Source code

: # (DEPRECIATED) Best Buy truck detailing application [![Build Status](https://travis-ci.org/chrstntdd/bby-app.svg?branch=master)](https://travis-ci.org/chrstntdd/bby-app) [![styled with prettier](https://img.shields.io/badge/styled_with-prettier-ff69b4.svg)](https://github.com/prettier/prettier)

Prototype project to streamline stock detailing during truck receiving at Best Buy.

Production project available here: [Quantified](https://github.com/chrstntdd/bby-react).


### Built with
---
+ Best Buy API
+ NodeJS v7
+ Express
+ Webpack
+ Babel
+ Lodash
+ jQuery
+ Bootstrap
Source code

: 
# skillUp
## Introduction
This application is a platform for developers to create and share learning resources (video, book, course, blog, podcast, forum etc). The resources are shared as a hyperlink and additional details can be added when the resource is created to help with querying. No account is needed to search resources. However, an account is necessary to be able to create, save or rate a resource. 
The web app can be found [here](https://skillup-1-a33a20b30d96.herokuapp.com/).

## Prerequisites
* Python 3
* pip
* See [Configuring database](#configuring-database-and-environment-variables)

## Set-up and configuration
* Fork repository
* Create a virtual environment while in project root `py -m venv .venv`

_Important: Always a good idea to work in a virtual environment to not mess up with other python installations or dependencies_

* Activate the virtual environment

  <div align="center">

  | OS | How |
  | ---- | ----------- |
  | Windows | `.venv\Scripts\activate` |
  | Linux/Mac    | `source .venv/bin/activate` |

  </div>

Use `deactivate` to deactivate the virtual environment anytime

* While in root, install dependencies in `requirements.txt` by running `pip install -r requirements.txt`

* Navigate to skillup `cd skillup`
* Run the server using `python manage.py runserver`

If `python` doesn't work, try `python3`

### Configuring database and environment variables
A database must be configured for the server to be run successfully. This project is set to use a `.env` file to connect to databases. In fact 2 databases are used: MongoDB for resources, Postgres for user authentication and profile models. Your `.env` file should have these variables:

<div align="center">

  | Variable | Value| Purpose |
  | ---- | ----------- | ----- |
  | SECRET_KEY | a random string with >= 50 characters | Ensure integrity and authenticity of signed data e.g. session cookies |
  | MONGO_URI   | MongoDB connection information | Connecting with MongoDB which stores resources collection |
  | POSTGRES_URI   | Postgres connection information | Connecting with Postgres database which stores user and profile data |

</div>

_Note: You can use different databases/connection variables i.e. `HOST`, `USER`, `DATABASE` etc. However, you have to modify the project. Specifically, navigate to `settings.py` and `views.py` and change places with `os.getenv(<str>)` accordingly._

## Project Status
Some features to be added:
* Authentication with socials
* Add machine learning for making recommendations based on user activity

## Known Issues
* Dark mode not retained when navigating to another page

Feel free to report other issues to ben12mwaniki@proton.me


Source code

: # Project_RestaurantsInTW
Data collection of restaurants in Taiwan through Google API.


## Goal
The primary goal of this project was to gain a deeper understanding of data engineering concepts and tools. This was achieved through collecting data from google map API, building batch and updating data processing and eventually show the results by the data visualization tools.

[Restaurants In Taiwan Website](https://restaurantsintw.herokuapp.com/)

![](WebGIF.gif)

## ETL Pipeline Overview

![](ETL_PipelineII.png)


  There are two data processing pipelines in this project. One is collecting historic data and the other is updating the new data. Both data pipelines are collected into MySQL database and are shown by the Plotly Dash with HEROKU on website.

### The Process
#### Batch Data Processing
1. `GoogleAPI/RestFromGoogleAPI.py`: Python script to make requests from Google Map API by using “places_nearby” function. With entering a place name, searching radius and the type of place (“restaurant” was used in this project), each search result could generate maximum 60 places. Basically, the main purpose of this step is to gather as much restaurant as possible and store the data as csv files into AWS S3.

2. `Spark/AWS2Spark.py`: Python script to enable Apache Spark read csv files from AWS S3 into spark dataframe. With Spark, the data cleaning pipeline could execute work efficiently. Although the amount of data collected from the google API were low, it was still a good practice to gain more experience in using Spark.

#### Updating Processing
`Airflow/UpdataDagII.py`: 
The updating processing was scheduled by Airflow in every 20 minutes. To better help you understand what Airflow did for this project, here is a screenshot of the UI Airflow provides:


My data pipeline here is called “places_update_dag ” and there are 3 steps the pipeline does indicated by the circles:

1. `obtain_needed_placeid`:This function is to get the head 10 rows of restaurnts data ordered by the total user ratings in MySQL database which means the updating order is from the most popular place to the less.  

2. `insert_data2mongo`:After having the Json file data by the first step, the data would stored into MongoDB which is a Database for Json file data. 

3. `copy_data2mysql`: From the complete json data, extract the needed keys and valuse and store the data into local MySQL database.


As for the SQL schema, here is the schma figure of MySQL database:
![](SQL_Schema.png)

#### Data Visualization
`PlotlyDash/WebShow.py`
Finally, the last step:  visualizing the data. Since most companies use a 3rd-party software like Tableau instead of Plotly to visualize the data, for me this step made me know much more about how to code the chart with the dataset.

**Task instructions**
From the data above, output only the lines between the line containing "Create a virtual" and the line containing "session cookies |", inclusive, exactly as written.

**Answer area**
* Create a virtual environment while in project root `py -m venv .venv`

_Important: Always a good idea to work in a virtual environment to not mess up with other python installations or dependencies_

* Activate the virtual environment

  <div align="center">

  | OS | How |
  | ---- | ----------- |
  | Windows | `.venv\Scripts\activate` |
  | Linux/Mac    | `source .venv/bin/activate` |

  </div>

Use `deactivate` to deactivate the virtual environment anytime

* While in root, install dependencies in `requirements.txt` by running `pip install -r requirements.txt`

* Navigate to skillup `cd skillup`
* Run the server using `python manage.py runserver`

If `python` doesn't work, try `python3`

### Configuring database and environment variables
A database must be configured for the server to be run successfully. This project is set to use a `.env` file to connect to databases. In fact 2 databases are used: MongoDB for resources, Postgres for user authentication and profile models. Your `.env` file should have these variables:

<div align="center">

  | Variable | Value| Purpose |
  | ---- | ----------- | ----- |
  | SECRET_KEY | a random string with >= 50 characters | Ensure integrity and authenticity of signed data e.g. session cookies |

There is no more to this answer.